Mike Long’s (2007) book Problems in SLA is divided into three parts: Theory, Research, and Practice.
Part One
In chapter 1, “Second Language Acquisition Theories”, Long reviews some of the many approaches to theory construction in SLA and suggests that the plethora of SLA theories obstructs progress. In chapter 2, Long suggests that culling is required, and he uses Laudan’s “problem-solving” framework (e.g., Laudan, 1996) as the basis for an evaluation process. Briefly, theories can be evaluated by asking how many empirical problems they explain, giving priority to problems of greater significance, or weight. Long suggests that among the weightiest problems in SLA are age differences, individual variation, cross-linguistic influence, autonomous interlanguage syntax, and interlanguage variation.
Part Two
Chapter 3 deals with “Age Differences and the Sensitive Periods Controversy in SLA”. Why do the vast majority of adults fail to achieve native-like proficiency in a second language? Long argues that maturational constraints, or “sensitive periods” explains this problem. Chapter 4 deals with recasts. As we know, recasts are a controversial issue, but they play an important role in Long’s focus on form. Long gives his usual careful review of the literature on research so far and concludes that recasts facilitate acquisition “without interrupting the flow of conversation and participants’ focus on message content” (p. 94).
Part Three
Chapter 5 “Texts, Tasks and the Advanced Learner”, discusses Long’s version of TBLT. Long claims that his TBLT is superior to “the traditional grammatical syllabus and accompanying methodology, or what I call “focus on forms” (p. 121) because it respects, rather than contradicts, robust findings in SLA. Long gives particular attention to the methodological principles of “focus on form” (reactive attention to form while attention is on communication), and “elaborated input” (use elaborated rather than simplified texts). Finally, chapter 6, “SLA: Breaking the Siege”, responds to three “broad accusations made against SLA research in recent years”. The charges are “sociolinguistics naiveté, modernism, and irrelevance for language teaching”. Long finishes with suggestions on how the siege might be broken.
Discussion
The book packs a powerful punch. The references section is impressive (as usual); chapters 3, 4, and 5 are still very informative; and chapters 1, 2, and 6 are still a cogently argued case for a critical rationalist approach to SLA research and its application to ELT. A slight niggle is that Long’s discussion of theory construction and evaluation in chapters 1 and 2 is not entirely consistent with the rest of the book. There’s a possible conflict between chapters 3 and 4 – the claim that SLA is maturationally constrained (a view usually associated with “nativist” theories) sits uneasily with the claims made for recasts – and the absence of any mention of the interaction hypothesis adds a bit more doubt about exactly what Long himself regards as the best theory of SLA. Such doubts are dealt with in his (2015) book Second Language Acquisition and Task-Based Language Teaching.

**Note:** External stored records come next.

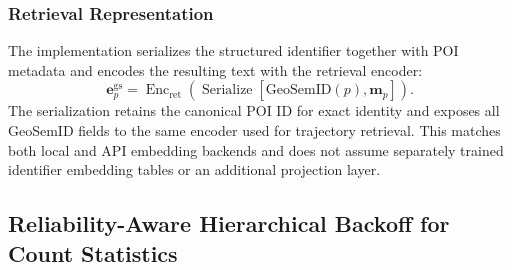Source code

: \documentclass[journal]{IEEEtran}
\newcommand{\gsid}{\mathrm{GeoSemID}}
\begin{document}
\subsubsection{Retrieval Representation}

The implementation serializes the structured identifier together with POI
metadata and encodes the resulting text with the retrieval encoder:
\begin{equation}
\bm{e}_{p}^{\mathrm{gs}}
=
\operatorname{Enc}_{\mathrm{ret}}
\left(
\operatorname{Serialize}
\left[
\gsid(p),\bm{m}_p
\right]
\right).
\label{eq:geosemid_embedding}
\end{equation}
The serialization retains the canonical POI ID for exact identity and exposes
all GeoSemID fields to the same encoder used for trajectory retrieval. This
matches both local and API embedding backends and does not assume separately
trained identifier embedding tables or an additional projection layer.

\subsection{Reliability-Aware Hierarchical Backoff for Count Statistics}
\label{subsec:backoff}
\end{document}
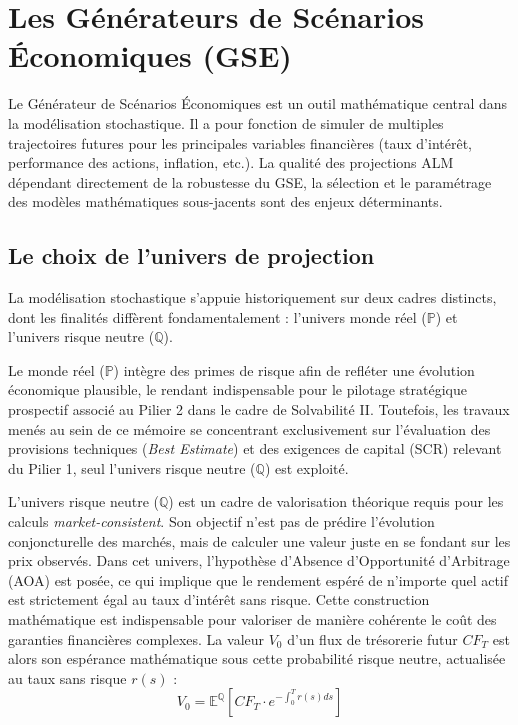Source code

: \section{Les Générateurs de Scénarios Économiques (GSE)}
\label{sec:gse}

Le Générateur de Scénarios Économiques est un outil mathématique central dans la modélisation stochastique. Il a pour fonction de simuler de multiples trajectoires futures pour les principales variables financières (taux d'intérêt, performance des actions, inflation, etc.). La qualité des projections ALM dépendant directement de la robustesse du GSE, la sélection et le paramétrage des modèles mathématiques sous-jacents sont des enjeux déterminants.

\subsection{Le choix de l'univers de projection}

La modélisation stochastique s'appuie historiquement sur deux cadres distincts, dont les finalités diffèrent fondamentalement : l'univers monde réel ($\mathbb{P}$) et l'univers risque neutre ($\mathbb{Q}$). 

Le monde réel ($\mathbb{P}$) intègre des primes de risque afin de refléter une évolution économique plausible, le rendant indispensable pour le pilotage stratégique prospectif associé au Pilier 2 dans le cadre de Solvabilité II. Toutefois, les travaux menés au sein de ce mémoire se concentrant exclusivement sur l'évaluation des provisions techniques (\textit{Best Estimate}) et des exigences de capital (SCR) relevant du Pilier 1, seul l'univers risque neutre ($\mathbb{Q}$) est exploité. 

L'univers risque neutre ($\mathbb{Q}$) est un cadre de valorisation théorique requis pour les calculs \textit{market-consistent}. Son objectif n'est pas de prédire l'évolution conjoncturelle des marchés, mais de calculer une valeur juste en se fondant sur les prix observés. Dans cet univers, l'hypothèse d'Absence d'Opportunité d'Arbitrage (AOA) est posée, ce qui implique que le rendement espéré de n'importe quel actif est strictement égal au taux d'intérêt sans risque. Cette construction mathématique est indispensable pour valoriser de manière cohérente le coût des garanties financières complexes. La valeur $V_0$ d'un flux de trésorerie futur $CF_T$ est alors son espérance mathématique sous cette probabilité risque neutre, actualisée au taux sans risque $r(s)$ :
\begin{equation}
    V_0 = \mathbb{E}^{\mathbb{Q}} \left[ CF_T \cdot e^{-\int_0^T r(s)ds} \right]
    \label{eq:valeur_risque_neutre}
\end{equation}

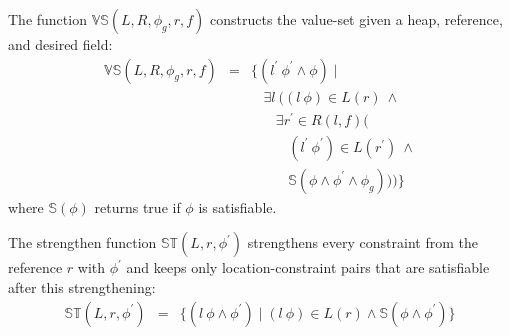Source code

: The function $\mathbb{VS}(L,R,\phi_g,r,f)$ constructs the value-set given a
heap, reference, and desired field:
\[
\begin{array}{rcl}
  \mathbb{VS}(L,R,\phi_g,r,f) & = & \{(l^\prime\ \phi^\prime\wedge\phi) \mid \\
  & & \ \ \ \ \exists l\ ((l\ \phi) \in L(r)\ \wedge \\
  & & \ \ \ \ \ \ \ \ \exists r^\prime \in R(l,f) ( \\
  & & \ \ \ \ \ \ \ \ \ \ \ \ (l^\prime\ \phi^\prime) \in L(r^\prime)\ \wedge\\
  & & \ \ \ \ \ \ \ \ \ \ \ \ \mathbb{S}(\phi\wedge\phi^\prime\wedge \phi_g)))\}
\end{array}
\]
where $\mathbb{S}(\phi)$ returns true if $\phi$ is satisfiable.

The strengthen function $\mathbb{ST}(L,r,\phi^\prime)$ strengthens every
constraint from the reference $r$ with $\phi^\prime$ and keeps only location-constraint
pairs that are satisfiable after this strengthening:
\[
\begin{array}{rcl} 
\mathbb{ST}(L,r,\phi^\prime) & = & \{ (l\ \phi\wedge\phi^\prime) \mid 
(l\ \phi)\in L(r)\wedge\mathbb{S}(\phi\wedge\phi^\prime) \}
\end{array}
\]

Chapter 3 describes “A Cognitive-Interactionist Theory of Instructed Second Language Acquisition (ISLA”. Note that this is a theory of Instructed SLA, where, Long says, “necessity and sufficiency are less important than efficiency. Provision of negative feedback, for example, might eventually turn out not to be a relevant factor in a theory of SLA, as argued persuasively by Schwartz (1993), but its empirical track record, to date, as a facilitator of rate and, arguably, level of ultimate attainment makes it a legitimate component – in fact, a key component – of a theory of ISLA”. Long claims that his “embryonic” theory addresses empirical problems concerning (i) success and failure in adult SLA, (ii) processes in IL development, and (iii) effects and non-effects of instruction. The explanation is based on an emergentist, or usage-based (UB) theory of language acquisition:
A plausible usage-based account of (L1 and L2) language acquisition (see, e.g., N.C. Ellis 2007a,b, 2008c, 2012; Goldberg & Casenhiser 2008; Robinson & Ellis 2008; Tomasello 2003), with implicit learning playing a major role, begins with initially chunk-learned constructions being acquired during receptive or productive communication, the greater processability of the more frequent ones suggesting a strong role for associative learning from usage. Based on their frequency in the constructions, exemplar-based regularities and prototypical morphological, syntactic, and other patterns – [Noun stem-PL], [Base verb form-Past], [Adj Noun], [Aux Adv Verb], and so on – are then induced and abstracted away from the original chunk-learned cases, forming the basis for attraction, i.e., recognition of the same rule-like patterns in new cases (feed-fed, lead-led, sink-sank-sunk, drink-drank-drunk, etc.), and for creative language use (Long, 2015, pp 48-49).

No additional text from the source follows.